Sukhbir Singh v. Uttar Haryana Bijli Vitran Nigam Limited
2017-11-24
AMOL RATTAN SINGH
body2017
DigiLaw.ai
JUDGMENT : AMOL RATTAN SINGH, J. 1. The petitioner, by this petition seeks that excess payments stated to have been made to him by the respondents be not recovered, notice for such recovery having been issued to him vide the impugned notice, Annexure P4 dated 22.12.2014, vide which an amount of Rs.1,24,260.00 was sought to be recovered. 2. The petitioner having approached this Court by way of the present writ petition, the respondents are shown to have issued a substituted notice on 09.03.2017, a copy of which is on record as Annexure P8, vide which the dues recoverable from the petitioner are stated to be Rs.43,114.00 and not Rs.1,24,260.00, as was the case in the previous notice. 3. Mr. Longia, learned Counsel for the respondents, has produced in Court a letter/undertaking of the petitioner, dated 02.11.2016, addressed to the CAO (Pay & A/Cs) UHBVNL, Panchkula, that reads as under: “To The CAO (Pay & A/Cs) UHBVNL, Panckula. Subject: Request application for drawl of increment on promotion as CA. With due request, I have submit an application for drawl of increment on promotion as CA on dt. 30-3-2010 for being higher responsibility under rule 4.4(c).

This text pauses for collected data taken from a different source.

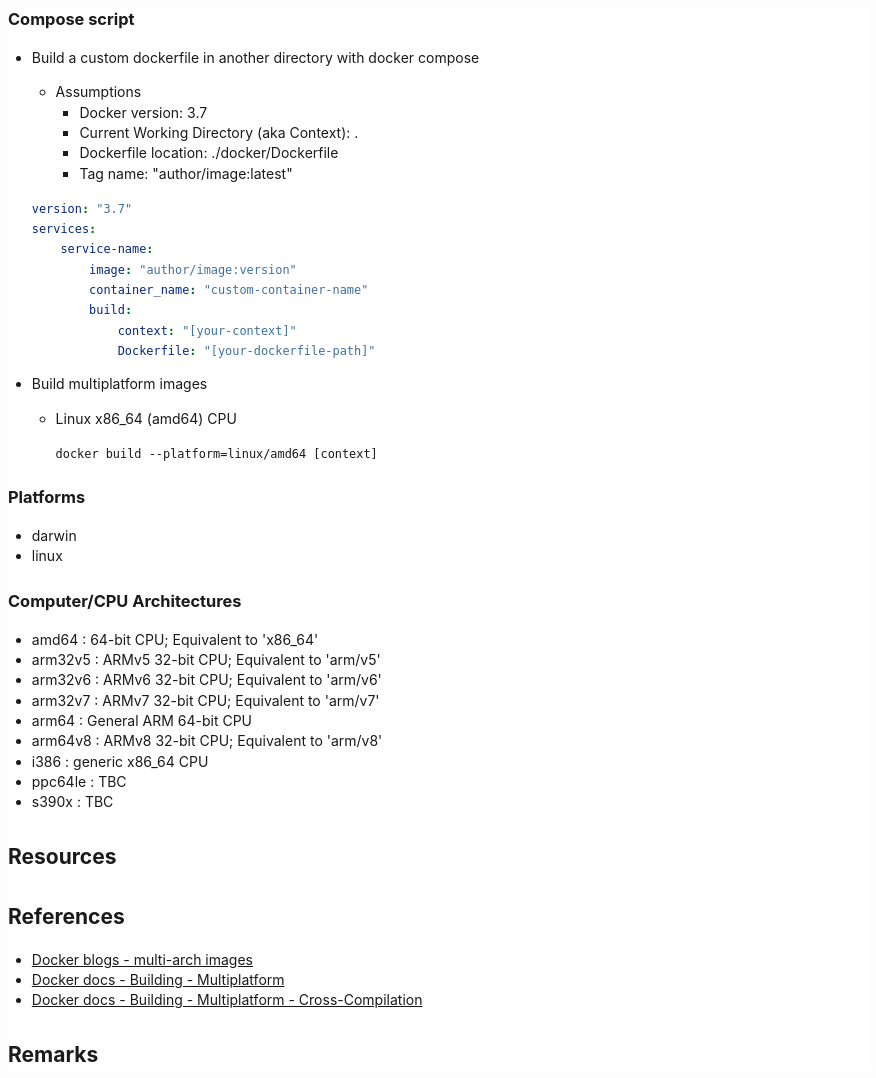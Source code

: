 ### Compose script
- Build a custom dockerfile in another directory with docker compose
    - Assumptions
        + Docker version: 3.7
        + Current Working Directory (aka Context): .
        + Dockerfile location: ./docker/Dockerfile
        + Tag name: "author/image:latest"
    ```yaml
    version: "3.7"
    services:
        service-name:
            image: "author/image:version"
            container_name: "custom-container-name"
            build:
                context: "[your-context]"
                Dockerfile: "[your-dockerfile-path]"
    ```

- Build multiplatform images
    - Linux x86_64 (amd64) CPU
        ```console
        docker build --platform=linux/amd64 [context]
        ```

### Platforms
+ darwin
+ linux

### Computer/CPU Architectures
+ amd64   : 64-bit CPU; Equivalent to 'x86_64'
+ arm32v5 : ARMv5 32-bit CPU; Equivalent to 'arm/v5'
+ arm32v6 : ARMv6 32-bit CPU; Equivalent to 'arm/v6'
+ arm32v7 : ARMv7 32-bit CPU; Equivalent to 'arm/v7'
+ arm64   : General ARM 64-bit CPU
+ arm64v8 : ARMv8 32-bit CPU; Equivalent to 'arm/v8'
+ i386    : generic x86_64 CPU 
+ ppc64le : TBC
+ s390x   : TBC

## Resources

## References
+ [Docker blogs - multi-arch images](https://www.docker.com/blog/multi-arch-images/)
+ [Docker docs - Building - Multiplatform](https://docs.docker.com/build/building/multi-platform/)
+ [Docker docs - Building - Multiplatform - Cross-Compilation](https://docs.docker.com/build/building/multi-platform/#cross-compilation)

## Remarks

It is also added that if the case may be settled, as above then I will withdrawn my court case in Hon’ble High Court Chandigarh No.CWP-7709 dt. 2015.” 4. Thus the contention of learned counsel for the respondents is that the petitioner having undertaking even after filing this writ petition, that if the matter is settled, he would withdraw his Court case (this writ petition). 5. Having considered the aforesaid contention, it is seen that no ‘one time settlement’ is seen to be executed by the petitioner, agreeing that instead of Rs.1,24,260/- only Rs.43,114/- may be recovered from him. Hence, the contention of the learned counsel for the respondents is rejected, in the light of the judgment of the Supreme Court in ‘State of Pujab and others etc vs. Rafiq Masih (White Washer) etc.,’ (Civil Appeal No.11527 of 2014), as also in terms of the instructions of the Addl. Chief Secretary to Government of Haryana, Finance Department, Haryana, dated 23.02.2016, a copy of which has been produced in Court and is taken on record as Annexure P10, wherein, the following conditions have been laid down: “Now, in the Civil Appeal No.11527 of 2014 State of Punjab and others etc. Vs.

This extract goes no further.